THE PROBLEM>
Starting with the line that contains "afterLookupTime = 0L;" and stopping after the line that contains "lookupTime += afterLookupTime", return each line below exactly as written, with no others.

Dataset entries
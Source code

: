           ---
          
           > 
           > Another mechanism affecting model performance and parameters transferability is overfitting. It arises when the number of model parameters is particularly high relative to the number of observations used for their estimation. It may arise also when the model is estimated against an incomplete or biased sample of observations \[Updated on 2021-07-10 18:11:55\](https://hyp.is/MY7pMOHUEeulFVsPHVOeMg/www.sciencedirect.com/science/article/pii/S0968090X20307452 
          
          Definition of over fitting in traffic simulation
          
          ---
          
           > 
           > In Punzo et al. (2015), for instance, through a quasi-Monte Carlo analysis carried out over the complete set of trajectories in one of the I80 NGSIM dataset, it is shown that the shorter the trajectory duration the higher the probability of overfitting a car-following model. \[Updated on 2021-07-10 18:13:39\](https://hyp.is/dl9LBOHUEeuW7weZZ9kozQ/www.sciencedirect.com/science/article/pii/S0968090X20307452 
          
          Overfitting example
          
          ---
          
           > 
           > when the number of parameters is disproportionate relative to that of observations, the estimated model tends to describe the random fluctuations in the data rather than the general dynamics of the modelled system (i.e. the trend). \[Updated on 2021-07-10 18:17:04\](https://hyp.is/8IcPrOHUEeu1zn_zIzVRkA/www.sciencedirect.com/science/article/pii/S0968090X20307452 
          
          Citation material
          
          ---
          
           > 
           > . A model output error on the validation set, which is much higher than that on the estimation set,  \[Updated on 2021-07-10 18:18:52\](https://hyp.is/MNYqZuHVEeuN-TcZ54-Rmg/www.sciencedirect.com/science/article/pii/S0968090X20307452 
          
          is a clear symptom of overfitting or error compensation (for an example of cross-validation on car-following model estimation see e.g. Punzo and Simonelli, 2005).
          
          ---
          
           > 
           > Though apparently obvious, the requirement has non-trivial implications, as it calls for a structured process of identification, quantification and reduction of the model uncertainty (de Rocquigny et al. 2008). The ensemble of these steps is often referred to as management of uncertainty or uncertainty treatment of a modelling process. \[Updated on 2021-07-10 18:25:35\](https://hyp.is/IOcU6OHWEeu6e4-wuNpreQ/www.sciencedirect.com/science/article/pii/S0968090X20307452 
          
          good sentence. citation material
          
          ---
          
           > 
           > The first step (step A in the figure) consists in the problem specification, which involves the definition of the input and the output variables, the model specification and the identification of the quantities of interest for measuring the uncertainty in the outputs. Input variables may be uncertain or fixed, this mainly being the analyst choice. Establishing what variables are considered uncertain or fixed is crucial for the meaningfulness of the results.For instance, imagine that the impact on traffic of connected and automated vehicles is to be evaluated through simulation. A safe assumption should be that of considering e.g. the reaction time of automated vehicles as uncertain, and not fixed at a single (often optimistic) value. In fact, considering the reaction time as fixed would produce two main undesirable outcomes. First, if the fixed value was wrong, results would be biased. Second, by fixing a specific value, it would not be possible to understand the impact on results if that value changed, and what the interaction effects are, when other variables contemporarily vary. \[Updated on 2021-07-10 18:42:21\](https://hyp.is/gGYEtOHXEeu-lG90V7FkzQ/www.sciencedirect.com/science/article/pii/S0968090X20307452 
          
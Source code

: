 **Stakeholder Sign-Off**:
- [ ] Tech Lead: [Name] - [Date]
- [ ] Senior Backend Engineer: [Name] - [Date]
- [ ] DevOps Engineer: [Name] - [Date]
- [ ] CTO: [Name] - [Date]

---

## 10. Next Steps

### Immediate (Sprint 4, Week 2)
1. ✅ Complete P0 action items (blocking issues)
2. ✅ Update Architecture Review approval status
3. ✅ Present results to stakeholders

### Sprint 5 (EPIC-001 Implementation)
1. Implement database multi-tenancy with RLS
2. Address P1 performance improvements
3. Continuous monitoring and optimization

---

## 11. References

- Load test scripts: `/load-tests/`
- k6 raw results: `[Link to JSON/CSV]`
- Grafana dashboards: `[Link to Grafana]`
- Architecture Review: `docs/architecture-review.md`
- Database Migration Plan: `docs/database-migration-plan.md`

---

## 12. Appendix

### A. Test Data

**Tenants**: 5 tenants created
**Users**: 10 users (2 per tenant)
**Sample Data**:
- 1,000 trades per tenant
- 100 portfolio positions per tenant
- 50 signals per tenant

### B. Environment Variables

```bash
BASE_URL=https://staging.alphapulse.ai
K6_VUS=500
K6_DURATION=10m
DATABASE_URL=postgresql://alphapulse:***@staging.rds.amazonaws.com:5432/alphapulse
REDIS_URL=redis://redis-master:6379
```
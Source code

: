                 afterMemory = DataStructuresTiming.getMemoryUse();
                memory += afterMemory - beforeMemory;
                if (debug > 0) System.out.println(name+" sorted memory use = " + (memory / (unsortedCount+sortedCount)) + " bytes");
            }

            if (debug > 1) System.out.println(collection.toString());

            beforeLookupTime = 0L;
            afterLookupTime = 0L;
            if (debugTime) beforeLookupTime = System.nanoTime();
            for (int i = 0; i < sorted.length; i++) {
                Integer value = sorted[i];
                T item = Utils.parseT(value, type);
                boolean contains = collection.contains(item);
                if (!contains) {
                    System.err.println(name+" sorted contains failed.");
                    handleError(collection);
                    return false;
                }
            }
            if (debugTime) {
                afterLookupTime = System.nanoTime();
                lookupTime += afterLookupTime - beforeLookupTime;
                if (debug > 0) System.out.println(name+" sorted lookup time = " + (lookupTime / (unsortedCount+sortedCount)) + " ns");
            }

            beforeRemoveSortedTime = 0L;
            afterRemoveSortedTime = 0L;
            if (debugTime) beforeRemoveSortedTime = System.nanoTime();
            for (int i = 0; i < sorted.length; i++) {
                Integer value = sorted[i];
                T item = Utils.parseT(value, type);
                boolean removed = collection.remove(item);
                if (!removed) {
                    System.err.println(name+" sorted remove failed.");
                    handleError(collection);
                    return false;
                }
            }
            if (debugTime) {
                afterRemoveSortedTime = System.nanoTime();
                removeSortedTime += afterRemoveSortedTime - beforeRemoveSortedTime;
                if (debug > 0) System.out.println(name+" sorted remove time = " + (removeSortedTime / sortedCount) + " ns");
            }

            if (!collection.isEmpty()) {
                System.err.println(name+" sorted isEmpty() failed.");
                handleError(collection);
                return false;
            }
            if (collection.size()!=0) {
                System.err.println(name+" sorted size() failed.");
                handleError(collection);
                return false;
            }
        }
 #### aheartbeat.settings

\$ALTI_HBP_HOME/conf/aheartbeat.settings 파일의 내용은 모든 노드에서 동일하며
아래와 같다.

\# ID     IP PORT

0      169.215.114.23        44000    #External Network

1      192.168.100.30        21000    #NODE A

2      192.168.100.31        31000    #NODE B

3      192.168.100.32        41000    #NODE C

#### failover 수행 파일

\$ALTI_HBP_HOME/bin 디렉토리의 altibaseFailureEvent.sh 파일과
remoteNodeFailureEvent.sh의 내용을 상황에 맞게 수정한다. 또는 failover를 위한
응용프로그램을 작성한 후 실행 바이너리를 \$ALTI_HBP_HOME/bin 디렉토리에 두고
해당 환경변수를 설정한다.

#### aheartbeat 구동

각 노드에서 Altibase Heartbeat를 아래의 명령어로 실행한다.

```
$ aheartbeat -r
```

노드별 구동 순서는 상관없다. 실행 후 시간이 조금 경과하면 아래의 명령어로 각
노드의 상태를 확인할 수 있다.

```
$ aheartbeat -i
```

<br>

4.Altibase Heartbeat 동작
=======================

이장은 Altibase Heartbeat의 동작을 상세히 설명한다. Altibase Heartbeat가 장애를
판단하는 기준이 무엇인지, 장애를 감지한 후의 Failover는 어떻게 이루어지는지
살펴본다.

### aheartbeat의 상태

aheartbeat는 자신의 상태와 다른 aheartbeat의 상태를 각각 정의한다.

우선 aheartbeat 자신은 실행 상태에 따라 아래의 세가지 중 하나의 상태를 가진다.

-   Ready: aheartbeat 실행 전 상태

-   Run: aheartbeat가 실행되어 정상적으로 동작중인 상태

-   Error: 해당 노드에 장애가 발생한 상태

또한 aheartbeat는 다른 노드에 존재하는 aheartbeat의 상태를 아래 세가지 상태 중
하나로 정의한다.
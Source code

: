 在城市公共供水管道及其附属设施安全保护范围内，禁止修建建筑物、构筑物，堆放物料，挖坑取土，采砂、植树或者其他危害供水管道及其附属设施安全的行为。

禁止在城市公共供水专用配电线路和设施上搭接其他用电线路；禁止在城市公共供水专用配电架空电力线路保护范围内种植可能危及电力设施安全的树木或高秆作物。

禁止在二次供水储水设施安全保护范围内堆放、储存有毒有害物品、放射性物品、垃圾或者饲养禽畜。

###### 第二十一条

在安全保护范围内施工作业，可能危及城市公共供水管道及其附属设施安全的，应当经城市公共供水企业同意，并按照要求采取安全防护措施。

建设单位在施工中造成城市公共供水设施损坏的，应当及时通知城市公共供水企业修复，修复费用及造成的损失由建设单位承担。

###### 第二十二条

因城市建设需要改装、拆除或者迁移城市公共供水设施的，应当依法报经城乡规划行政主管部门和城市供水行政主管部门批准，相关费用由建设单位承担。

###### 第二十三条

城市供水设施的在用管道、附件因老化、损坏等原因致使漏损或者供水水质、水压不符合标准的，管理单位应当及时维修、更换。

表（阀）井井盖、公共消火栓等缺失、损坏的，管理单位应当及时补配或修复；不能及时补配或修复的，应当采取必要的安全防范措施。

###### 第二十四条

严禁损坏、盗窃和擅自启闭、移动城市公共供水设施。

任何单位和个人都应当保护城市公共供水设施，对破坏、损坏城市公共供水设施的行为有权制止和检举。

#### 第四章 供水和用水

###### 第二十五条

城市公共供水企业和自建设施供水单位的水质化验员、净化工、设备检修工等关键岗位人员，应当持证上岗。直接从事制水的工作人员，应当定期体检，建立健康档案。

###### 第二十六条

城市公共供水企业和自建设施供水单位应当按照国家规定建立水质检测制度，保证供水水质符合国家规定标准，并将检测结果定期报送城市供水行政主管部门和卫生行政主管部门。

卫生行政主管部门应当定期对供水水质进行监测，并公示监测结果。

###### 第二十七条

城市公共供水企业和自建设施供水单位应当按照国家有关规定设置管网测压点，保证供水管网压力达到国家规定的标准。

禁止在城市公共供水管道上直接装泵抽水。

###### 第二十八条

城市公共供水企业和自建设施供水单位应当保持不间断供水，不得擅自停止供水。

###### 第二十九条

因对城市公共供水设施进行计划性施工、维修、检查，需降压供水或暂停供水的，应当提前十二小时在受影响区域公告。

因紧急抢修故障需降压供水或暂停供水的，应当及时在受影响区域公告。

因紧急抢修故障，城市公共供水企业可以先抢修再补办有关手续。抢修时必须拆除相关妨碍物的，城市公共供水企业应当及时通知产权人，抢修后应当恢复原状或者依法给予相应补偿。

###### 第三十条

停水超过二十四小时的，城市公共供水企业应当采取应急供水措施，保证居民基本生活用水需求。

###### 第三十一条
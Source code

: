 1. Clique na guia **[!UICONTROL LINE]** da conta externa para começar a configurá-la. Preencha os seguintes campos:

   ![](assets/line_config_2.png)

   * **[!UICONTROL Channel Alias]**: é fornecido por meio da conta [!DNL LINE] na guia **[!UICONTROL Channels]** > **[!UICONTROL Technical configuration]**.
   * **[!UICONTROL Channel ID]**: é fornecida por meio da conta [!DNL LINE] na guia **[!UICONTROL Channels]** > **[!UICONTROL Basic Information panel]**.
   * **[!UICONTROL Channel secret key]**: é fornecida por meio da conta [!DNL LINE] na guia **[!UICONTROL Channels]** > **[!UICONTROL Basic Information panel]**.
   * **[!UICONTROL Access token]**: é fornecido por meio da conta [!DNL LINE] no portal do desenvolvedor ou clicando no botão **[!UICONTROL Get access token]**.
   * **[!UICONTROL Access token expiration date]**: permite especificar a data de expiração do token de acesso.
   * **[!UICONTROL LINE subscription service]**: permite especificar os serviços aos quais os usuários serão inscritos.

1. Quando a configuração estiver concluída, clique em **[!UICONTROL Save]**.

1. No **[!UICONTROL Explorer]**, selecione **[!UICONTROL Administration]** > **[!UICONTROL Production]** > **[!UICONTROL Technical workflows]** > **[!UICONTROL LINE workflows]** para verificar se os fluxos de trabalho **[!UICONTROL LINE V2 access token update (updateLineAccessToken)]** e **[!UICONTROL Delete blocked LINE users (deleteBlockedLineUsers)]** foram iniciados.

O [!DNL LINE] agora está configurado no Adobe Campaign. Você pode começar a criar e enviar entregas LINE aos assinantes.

TASK OUTPUT>
            afterLookupTime = 0L;
            if (debugTime) beforeLookupTime = System.nanoTime();
            for (int i = 0; i < sorted.length; i++) {
                Integer value = sorted[i];
                T item = Utils.parseT(value, type);
                boolean contains = collection.contains(item);
                if (!contains) {
                    System.err.println(name+" sorted contains failed.");
                    handleError(collection);
                    return false;
                }
            }
            if (debugTime) {
                afterLookupTime = System.nanoTime();
                lookupTime += afterLookupTime - beforeLookupTime;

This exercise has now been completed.